All of the Denon's I've run across are 32Khz carriers.

Jonathan

The Robman
02-13-09, 03:05 PM
If you really want to get into IR signal formats, etc you should come over to the forums at http://www.hifi-remote.com/forums where there are plenty of experts hanging out.

And just FYI, even though 36kHz works, I bet 38kHz is a better match.

tvrgeek
02-13-09, 05:32 PM
I will try that link. Thanks Rob.

Yes, rising edge to rising edge. I used a blaster. Put a scope across it and got real close with the remotes. A bit noisy, but enough to use the LED as a photo diode. I just got the "new" scope off e-bay. Tek 2235. Maybe I should put it on my freq standard and be sure it is close.

36K was just by "about the center of where it worked", then measured the result. If I were to stick a 10K pot inline, I could do some testing by reducing the level until it just worked and make it more sensitive to find the center range. Good project while waiting on my digital crossover.

I am waiting on Xantech to explain why covering the back side of the blasters ( blinking kind) made a big difference. I wonder if the red LED also spews out copious amounts of broad band IR and was swamping the detectors.

I am working for now. I would love to pull out the Xantech receiver and use the one built into the Toshiba TV as it is active when the TV is off. I found it sends 36K or so, not what was sent in, so it is a detector and modulator, not just a passthrough. So far, I have not convinced it to give me a nice square wave 50 feet of cable away.

jrwhite
02-14-09, 12:02 PM
If you measured 36K coming out of what I presume is your TV's IR out, then I don't think it's your scope's timebase being out of calibration. I would more likely suspect that your test jig using the IR blaster as a photodiode was displaying parasitic oscillation when excited by the remotes IR blaster.

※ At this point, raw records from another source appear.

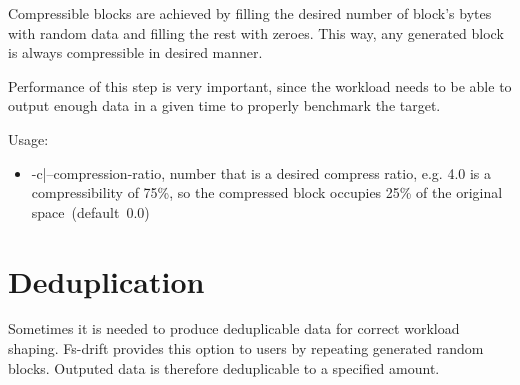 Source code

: \documentclass[
  color, %
  table, %
  lof,   %
  lot,   %
]{fithesis3}
\begin{document}
Compressible blocks are achieved by filling the desired number of block's bytes with random data and filling the rest with zeroes. This way, any generated block is always compressible in desired manner.

Performance of this step is very important, since the workload needs to be able to output enough data in a given time to properly benchmark the target.



Usage:
\begin{itemize}
    \item -c|--compression-ratio, number that is a desired compress ratio, e.g. 4.0 is a compressibility of 75\%, so the compressed block occupies 25\% of the original space~(default~0.0)
\end{itemize}


\section{Deduplication}
Sometimes it is needed to produce deduplicable data for correct workload shaping. Fs-drift provides this option to users by repeating generated random blocks. Outputed data is therefore deduplicable to a specified amount.


\end{document}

When I've viewed any of my 'blinking' no-name IR blasters with a camcorder, they appear to just have one emitter. I suspect that they just use a led with a peak wavelength somewhere near the bottom of the visible spectrum around 700nM. The combination of the lower spectral half-width of the led, and the upper half-width of the peak detection frequency of the receiver's photo diode probably make these 'blinky' emitters work. If you 'covered' your emitter with something like electrical tape, the shiny back of the tape may have actually increased the output to your sensor through reflection. All just speculation on my part.